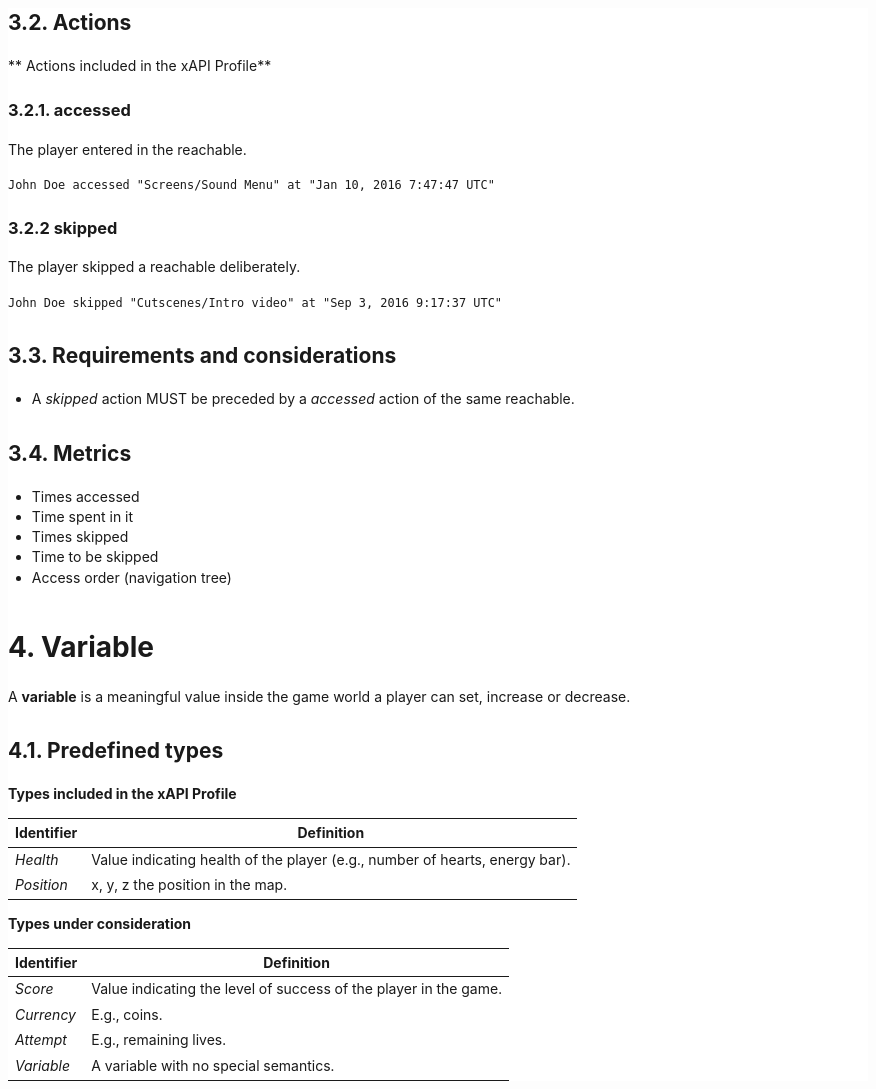 ## 3.2. Actions

** Actions included in the xAPI Profile**

### 3.2.1. accessed

The player entered in the reachable.

``
	John Doe accessed "Screens/Sound Menu" at "Jan 10, 2016 7:47:47 UTC"
``

### 3.2.2 skipped

The player skipped a reachable deliberately.

``
	John Doe skipped "Cutscenes/Intro video" at "Sep 3, 2016 9:17:37 UTC"
``

## 3.3. Requirements and considerations

* A _skipped_ action MUST be preceded by a _accessed_ action of the same reachable.

## 3.4. Metrics

* Times accessed
* Time spent in it
* Times skipped
* Time to be skipped
* Access order (navigation tree)

# 4. Variable

A **variable** is a meaningful value inside the game world a player can set, increase or decrease.

## 4.1. Predefined types

**Types included in the xAPI Profile**

|Identifier|Definition|
|----------|----------|
| _Health_ | Value indicating health of the player (e.g., number of hearts, energy bar). |
| _Position_ | x, y, z the position in the map. |

**Types under consideration**

|Identifier|Definition|
|----------|----------|
| _Score_ | Value indicating the level of success of the player in the game. |
| _Currency_ | E.g., coins. |
| _Attempt_ | E.g., remaining lives. |
| _Variable_ | A variable with no special semantics. |
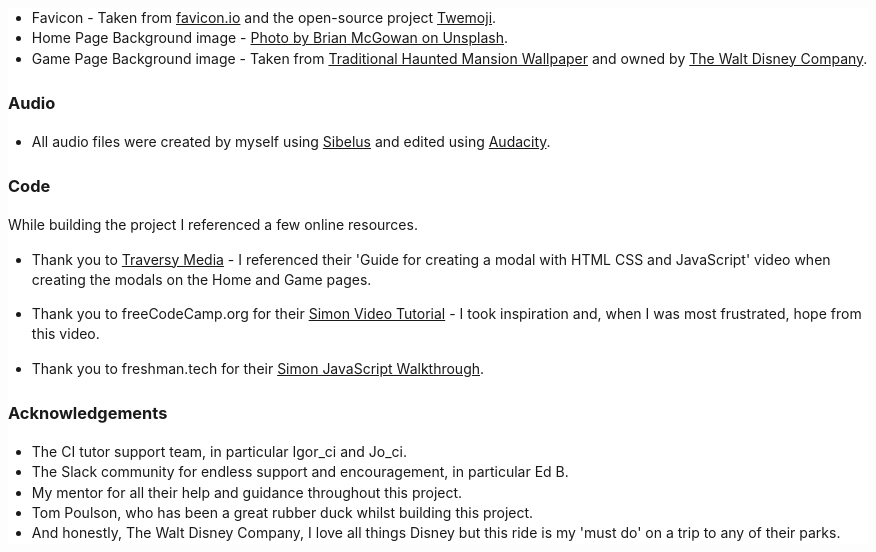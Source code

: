 - Favicon - Taken from [favicon.io](https://favicon.io/emoji-favicons/ghost/) and the open-source project [Twemoji](https://twemoji.twitter.com/).
- Home Page Background image - [Photo by Brian McGowan on Unsplash](https://unsplash.com/photos/he0-fswKsXk).
- Game Page Background image - Taken from [Traditional Haunted Mansion Wallpaper](https://wallpaperaccess.com/haunted-mansion) and owned by [The Walt Disney Company](https://thewaltdisneycompany.com/).

### Audio ###

- All audio files were created by myself using [Sibelus](http://www.sibelius.com/download/index.html) and edited using [Audacity](https://www.audacityteam.org/).

### Code ###

While building the project I referenced a few online resources.

- Thank you to [Traversy Media](https://youtu.be/6ophW7Ask_0) - I referenced their 'Guide for creating a modal with HTML CSS and JavaScript' video when creating the modals on the Home and Game pages.

- Thank you to freeCodeCamp.org for their [Simon Video Tutorial](https://www.freecodecamp.org/news/simon-javascript-game-tutorial/) - I took inspiration and, when I was most frustrated, hope from this video.

- Thank you to freshman.tech for their [Simon JavaScript Walkthrough](https://freshman.tech/simon-game/).

### Acknowledgements ###

- The CI tutor support team, in particular Igor_ci and Jo_ci.
- The Slack community for endless support and encouragement, in particular Ed B.
- My mentor for all their help and guidance throughout this project.
- Tom Poulson, who has been a great rubber duck whilst building this project.
- And honestly, The Walt Disney Company, I love all things Disney but this ride is my 'must do' on a trip to any of their parks.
○ ○ ○ ○ ○
• [ACTION ITEM] Using the data above, return the lines from the one holding "remaining lives. |" through the one holding "open-source project [Twemoji](https://twemoji.twitter.com/)." exactly, but not the pictures.

• [ANSWER FOR THIS EXERCISE]
| _Attempt_ | E.g., remaining lives. |
| _Variable_ | A variable with no special semantics. |
Source code

: - Favicon - Taken from [favicon.io](https://favicon.io/emoji-favicons/ghost/) and the open-source project [Twemoji](https://twemoji.twitter.com/).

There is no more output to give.